Out of the 64 million things that need to get done where do you start.

In the mid 1990s, so last century, I taught Entrepreneurship and Innovation at UCSD for a couple of years and the majority of students wanted to be their own ‘boss’ for several reasons, more on that later, but didn’t know how to get going or what to do.

The idea is usually where it starts. You may not have an idea so how do you come up with one? A good place to start is to look around the market place and do some grass roots research. Ask lots of questions to identify unmet needs or an untapped or poorly served niche. When researching your idea think beyond traditional HPC market needs. If you can come up with an idea that can transition or directly address a need in the general market or enterprise HPC your market opportunity will be greatly expanded.

Once you have the idea, test it out by talking to friendly advisors and potential customers to collect evidence that you have identified an untapped opportunity or solving an existing problem in a unique way. It is a good idea to write this all down in a plan. This plan does not need to be a hundred page document but the better you can articulate the idea the more you improve your chances of success – and the briefer the better.

Now you have the idea and you have a plan, which will also help you focus. Next, really find out everything you can about your target audience. Who are they, how do they select products or a service, how large is the opportunity, are they receptive to change, and so on. The more you know the better.

A big part of starting up your own business is the ability to take a risk and the finance to support early stages. Understand your personal finances and choose the right sources for money to fund your business. The type of business you want to start will probably dictate the finance sources. It is very common for early stage companies to be self-financed or use funding from family and friends. Clearly you may have serious financial commitments. Also ask yourself when is the right time to leave the security of your existing job? Don’t leave too early or you’ll regret it.

Create a support network. A team of experts, mentors, in all facets of building a business is good to have in place that can help during the personal struggles the long hours and stress. At the right time you need to get the word out. Whether you are looking to raise capital or hire the first employee or ready to go to market with you solution. Your network can help you with this.

As you move from the idea stage to the concept stage a key decision is to determine what kind of company you want to start and build. This is important, as it will help identify the amount and source of financing you need to develop your idea. The type of company you create may also dictate the investor exit strategy – how do you and your investors get money back at what multiple and when. There are many different types of companies, for example, a life style company and its need for financing is very different from a high potential venture with the goal for a Wall Street IPO.

Your need for capital may also be driven by the type of company and the money you require as you transition from concept stage to the product development stage.

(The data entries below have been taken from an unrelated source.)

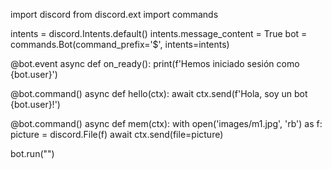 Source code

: import discord
from discord.ext import commands

intents = discord.Intents.default()
intents.message_content = True
bot = commands.Bot(command_prefix='$', intents=intents)

@bot.event
async def on_ready():
    print(f'Hemos iniciado sesión como {bot.user}')

@bot.command()
async def hello(ctx):
    await ctx.send(f'Hola, soy un bot {bot.user}!')

@bot.command()
async def mem(ctx):
    with open('images/m1.jpg', 'rb') as f:
        picture = discord.File(f)
    await ctx.send(file=picture)


bot.run("")
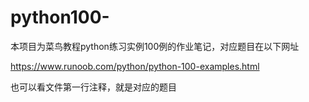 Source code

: # python100-
本项目为菜鸟教程python练习实例100例的作业笔记，对应题目在以下网址

https://www.runoob.com/python/python-100-examples.html

也可以看文件第一行注释，就是对应的题目
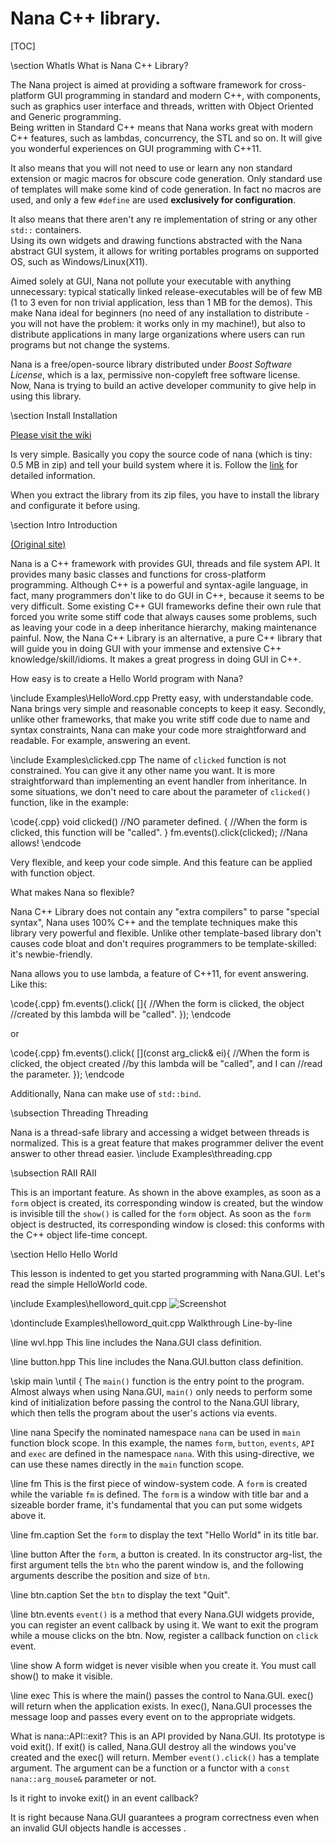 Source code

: # Nana C++ library.                

[TOC]

\section WhatIs  What is Nana C++ Library? 

The Nana project is aimed at providing a software framework for cross-platform GUI programming in standard and modern C++, with components, such as graphics user interface and threads, written with Object Oriented and Generic programming.  
Being written in Standard C++ means that Nana works great with modern C++ features, such as lambdas, concurrency, the STL and so on. It will give you wonderful experiences on GUI programming with C++11.   

It also means that you will not need to use or learn any non standard extension or magic macros for obscure code generation. Only standard use of templates will make some kind of code generation. In fact no macros are used, and only a few `#define` are used **exclusively for configuration**.  

It also means that there aren't any re implementation of string or any other `std::` containers.  
Using its own widgets and drawing functions abstracted with the Nana abstract GUI system, it allows for writing portables programs on supported OS, such as Windows/Linux(X11).  

Aimed solely at GUI, Nana not pollute your executable with anything unnecessary: typical statically linked release-executables will be of few MB (1 to 3 even for non trivial application, less than 1 MB for the demos). This make Nana ideal for beginners (no need of any installation to distribute - you will not have the problem: it works only in my machine!), but also to distribute applications in many large organizations where users can run programs but not change the systems.

Nana is a free/open-source library distributed under *Boost Software License*, which is a lax, permissive non-copyleft free software license.   
Now, Nana is trying to build an active developer community to give help in using this library.

\section Install  Installation 


[Please visit the wiki](https://github.com/qPCR4vir/nana-docs/wiki/Installation)  

Is very simple. Basically you copy the source code of nana (which is tiny: 0.5 MB in zip) and tell your build system where it is. Follow the [link](https://github.com/qPCR4vir/nana-docs/wiki/Installation) for detailed information. 

When you extract the library from its zip files, you have to install the library and configurate it before using. 

\section Intro Introduction     

[(Original site)](https://sourceforge.net/p/nanapro/blog/2012/11/preliminary-study-of-nana-c-library/)

Nana is a C++ framework with provides GUI, threads and file system API. 
It provides many basic classes and functions for cross-platform programming.
Although C++ is a powerful and syntax-agile language, in fact, many programmers don't 
like to do GUI in C++, because it seems to be very difficult. Some existing C++ GUI 
frameworks define their own rule that forced you write some stiff code that always causes 
some problems, such as leaving your code in a deep inheritance hierarchy, making maintenance 
painful. Now, the Nana C++ Library is an alternative, a pure C++ library that will guide you 
in doing GUI with your immense and extensive C++ knowledge/skill/idioms. It makes a great 
progress in doing GUI in C++.

How easy is to create a Hello World program with Nana?

\include Examples\HelloWord.cpp
Pretty easy, with understandable code. Nana brings very simple and reasonable concepts 
to keep it easy. Secondly, unlike other frameworks, that make you write stiff code due 
to name and syntax constraints, Nana can make your code more straightforward and readable. 
For example, answering an event.

\include Examples\clicked.cpp
The name of `clicked` function is not constrained. You can give it any other name you want. 
It is more straightforward than implementing an event handler from inheritance. 
In some situations, we don't need to care about the parameter of `clicked()` function, 
like in the example:

\code{.cpp}
	void clicked() //NO parameter defined.
	{
 		//When the form is clicked, this function will be "called".
	}
	fm.events().click(clicked);    //Nana allows!
\endcode

Very flexible, and keep your code simple. And this feature can be applied with function object.

What makes Nana so flexible?

Nana C++ Library does not contain any "extra compilers" to parse "special syntax", 
Nana uses 100% C++ and the template techniques make this library very powerful and 
flexible. Unlike other template-based library don't causes code bloat 
and don't requires programmers to be template-skilled: it's newbie-friendly.

Nana allows you to use lambda, a feature of C++11, for event answering. Like this:

\code{.cpp}
	fm.events().click( []{	//When the form is clicked, the object  	
			           			        //created by this lambda will be "called".
 						            });
\endcode

or

\code{.cpp}
	fm.events().click( [](const arg_click& ei){ 
										//When the form is clicked, the object created
 										//by this lambda will be "called", and I can
 										//read the parameter.
 								   });
\endcode

Additionally, Nana can make use of `std::bind`.


\subsection Threading Threading 

Nana is a thread-safe library and accessing a widget between threads is normalized. 
This is a great feature that makes programmer deliver the event answer to other thread easier.
\include Examples\threading.cpp


\subsection RAII RAII  

This is an important feature. As shown in the above examples, as soon as a `form` object is created, 
its corresponding window is created, but the window is invisible till the `show()` is called 
for the `form` object. As soon as the `form` object is destructed, its corresponding window is 
closed: this conforms with the C++ object life-time concept.


\section Hello Hello World  

This lesson is indented to get you started programming with Nana.GUI. Let's read the simple HelloWorld code. 

\include Examples\helloword_quit.cpp
![Screenshot](Quit.jpg)

\dontinclude Examples\helloword_quit.cpp
Walkthrough Line-by-line

\line wvl.hpp
This line includes the Nana.GUI class definition. 

\line  button.hpp 
This line includes the Nana.GUI.button class definition. 

\skip main
\until {
The `main()` function is the entry point to the program. Almost always when using Nana.GUI, 
`main()` only needs to perform some kind of initialization before passing the control to the Nana.GUI 
library, which then tells the program about the user's actions via events.

\line  nana
Specify the nominated namespace `nana` can be used in `main` function block scope. 
In this example, the names `form`, `button`, `events`, `API` and `exec` are defined in the namespace `nana`. With this using-directive, we can use these names directly in the `main` function scope.

\line  fm 
This is the first piece of window-system code. A `form` is created while the variable `fm` is defined.
The `form` is a window with title bar and a sizeable border frame, it's fundamental that you can put 
some widgets above it. 

\line  fm.caption 
Set the `form` to display the text "Hello World" in its title bar. 

\line button 
After the `form`, a button is created. In its constructor arg-list, the first argument tells 
the `btn` who the parent window is, and the following arguments describe the position and size of `btn`. 

\line btn.caption
Set the `btn` to display the text "Quit". 

\line btn.events
`event()` is a method that every Nana.GUI widgets provide, you can register an event callback 
by using it. We want to exit the program while a mouse clicks on the btn. Now, register a callback
function on `click` event. 

\line show
A form widget is never visible when you create it. You must call show() to make it visible. 

\line exec
This is where the main() passes the control to Nana.GUI. exec() will return when the 
application exists. In exec(), Nana.GUI processes the message loop and passes every event 
on to the appropriate widgets. 

What is nana::API::exit? This is an API provided by Nana.GUI. Its prototype is
void exit(). If exit() is called, Nana.GUI destroy all the windows you've created and 
the exec() will return. Member `event().click()` has a template argument. The argument can be a
function or a functor with a  `const nana::arg_mouse&` parameter or not. 

Is it right to invoke exit() in an event callback? 

It is right because Nana.GUI guarantees a program correctness even when an invalid GUI objects handle is accesses .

Developing a professional service business is very different than an application software business to, say, next generation FPGA-based accelerator. There are many sources for capital depending on where you are in your company development stage – debt and equity financing, commercial banks to finance accounts receivable or loans for inventory and equipment, cash flow financing, SBA loans, government SBIR, R&D partner ships and private placements with individuals (angels) or institutional investors (VC community).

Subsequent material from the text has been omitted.